Program Intervention

Classroom Drama intervention

In a nine-week drama workshop intervention program, refugee and migrant adolescents in multi-ethnic schools work around the construction of group stories that support the construction of identity and meaning, aiming to establish bridges between past and present and to engage with themes of migration, exclusion, pluriform identities and cultural adaptation in host societies.

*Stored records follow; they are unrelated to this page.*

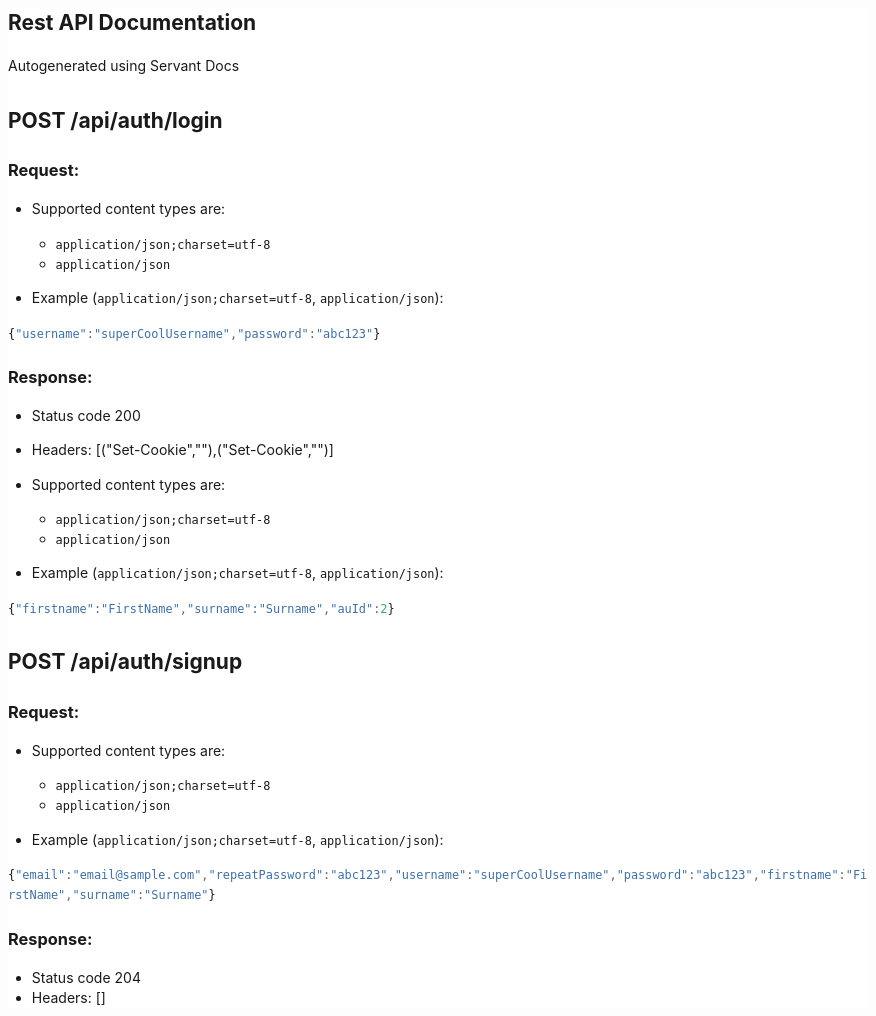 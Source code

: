 ## Rest API Documentation

Autogenerated using Servant Docs

## POST /api/auth/login

### Request:

- Supported content types are:

    - `application/json;charset=utf-8`
    - `application/json`

- Example (`application/json;charset=utf-8`, `application/json`):

```javascript
{"username":"superCoolUsername","password":"abc123"}
```

### Response:

- Status code 200
- Headers: [("Set-Cookie","<no header sample provided>"),("Set-Cookie","<no header sample provided>")]

- Supported content types are:

    - `application/json;charset=utf-8`
    - `application/json`

- Example (`application/json;charset=utf-8`, `application/json`):

```javascript
{"firstname":"FirstName","surname":"Surname","auId":2}
```

## POST /api/auth/signup

### Request:

- Supported content types are:

    - `application/json;charset=utf-8`
    - `application/json`

- Example (`application/json;charset=utf-8`, `application/json`):

```javascript
{"email":"email@sample.com","repeatPassword":"abc123","username":"superCoolUsername","password":"abc123","firstname":"FirstName","surname":"Surname"}
```

### Response:

- Status code 204
- Headers: []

Classroom Drama intervention
Lead partner: Belgium

Classroom Drama Therapy Program (responsible expert: KULeuven, Belgium)

 

The intervention is based on Boal’s forum and Fox’ playback theater (Fox, 2000), and was developed at McGill Transcultural Psychiatry and Concordia University Creative Arts.

 

Playback theatre consists of a specific modality of improvisational practice aiming at personal and social transformation through sharing lived experiences within a ritual space. Revolving around a commitment to social justice, playback theatre provides possibilities to address migration-related themes (e.g., exile, exclusion, inequality), revolving around the actively re-shaping of social structures in theatre practice and enabling dynamic relational positions to emerge within a participant group.

 

The program consists of a nine-week sequence of 75-minute sessions, set up with the regular class group. Coordinated by a play director, a team trained actors and musicians (with experience in applied theatre in vulnerable communities) develop a theatrical representation of stories shared by participant-adolescents. In response to this replay, students participate in a joint reconstruction of the story, enabling the dynamic shifting of meanings and the empowering experience of modifying situations and moving from positions of passivity to agency and co-construction.

 

Throughout the 10-week program, student involvement and topic complexity gradually increase. Studies have indicated that participation in the drama workshop intervention program was associated with a decrease in psychosocial impairment in first-generation migrant and refugee adolescents (Rousseau et al., 2007, 2014).